Они то расходились, чтобы обойти лужи, то снова шагали рядом, обсуждая свои дела. Бальрих имел двух братьев. Один еще школьник, другой поступил учеником на фабрику. Дочурка уже перестала быть для Тильды обузой, подумал Бальрих; остается еще ее старуха мать, она слишком слаба, чтобы работать.
— Кабы не твоя мать, — сказал он в порыве нежности, — ты, моя бедняжка, могла бы вовсе не работать, я бы уж заработал на двоих.
Девушка бросила на него горький и недоверчивый взгляд и обиженно заявила: ей ничего не нужно, мать ей так же мало в тягость, как была и покойница дочка.
— Тебе хотелось, чтобы и она уже лежала на погосте!

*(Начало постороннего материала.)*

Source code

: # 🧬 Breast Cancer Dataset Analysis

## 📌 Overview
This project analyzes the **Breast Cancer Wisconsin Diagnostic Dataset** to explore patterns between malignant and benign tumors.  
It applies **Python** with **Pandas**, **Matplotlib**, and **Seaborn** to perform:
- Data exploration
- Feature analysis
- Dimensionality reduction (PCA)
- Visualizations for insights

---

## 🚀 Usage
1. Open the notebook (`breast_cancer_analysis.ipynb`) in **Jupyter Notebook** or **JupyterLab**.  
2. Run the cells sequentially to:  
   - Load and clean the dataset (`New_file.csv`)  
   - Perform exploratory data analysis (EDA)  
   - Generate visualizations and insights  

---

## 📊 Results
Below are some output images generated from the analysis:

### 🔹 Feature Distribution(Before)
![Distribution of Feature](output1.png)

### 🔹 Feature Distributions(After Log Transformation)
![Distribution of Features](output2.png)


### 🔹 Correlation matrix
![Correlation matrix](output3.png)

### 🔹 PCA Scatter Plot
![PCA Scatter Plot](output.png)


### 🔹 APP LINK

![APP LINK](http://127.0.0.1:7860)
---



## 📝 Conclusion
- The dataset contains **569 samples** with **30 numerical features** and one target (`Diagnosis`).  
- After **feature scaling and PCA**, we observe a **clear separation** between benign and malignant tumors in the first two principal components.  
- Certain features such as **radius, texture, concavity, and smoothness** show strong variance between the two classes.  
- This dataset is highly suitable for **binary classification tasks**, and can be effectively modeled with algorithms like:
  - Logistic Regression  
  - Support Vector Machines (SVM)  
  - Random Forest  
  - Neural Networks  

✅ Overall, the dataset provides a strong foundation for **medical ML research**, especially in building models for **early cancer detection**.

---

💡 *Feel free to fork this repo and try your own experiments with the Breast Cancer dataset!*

Тут Бальриху стало ясно, что Тильда не понимает его. Как же они будут любить друг друга? Надо было настоять на своем и пойти вместе с ней на могилку девочки. Теперь она вообразила, будто он осуждает ее за то, что у нее был ребенок, и, наверное, всегда будет осуждать. «Нет, это не так, — сказал он себе. — В самом деле, не так. И все же была ведь у нее до меня своя жизнь». Она знала другого, даже, кажется, двоих. А теперь и о нем дурного мнения. Ей двадцать, они ровесники. Он тоже был близок с двумя. Однако для него это прошло бесследно, он мог бы полюбить так, как любят впервые. Но почему он должен любить именно ее? Тильда казалась порой такой далекой, словно она явилась из другой страны. Внезапно, заслонив ее, перед ним предстал образ Лени, его сестры, нетронутой и беззаботной, еще не потерявшей надежды на счастье. Лени была одной крови с ним, родная, близкая, воплощение лучшего будущего. А Тильда — как она надломлена…
Может быть, ей передались его мысли? Она подняла голову, с укором посмотрела на него и, желая как можно больнее задеть, сказала:
— Смотри в оба за своей сестрицей — ей также ничего не стоит заполучить ребенка, как и каждой из нас.
Но Бальрих не дал уязвить себя. Он крепче прижал к себе ее локоть и мягко прошептал:
— Твоя дочка была славная милая девочка.
Она старалась вырваться, но он не отпускал ее, и под конец она сдалась, тихо припала к нему, и из ее сомкнутых глаз полились слезы. Медленно шли они навстречу ветру и в сгущавшихся сумерках добрались до «рабочего» леса, где стояли скамейки; все так же обнявшись, сели на влажную холодную скамью под оголенными, темными мощными ветвями.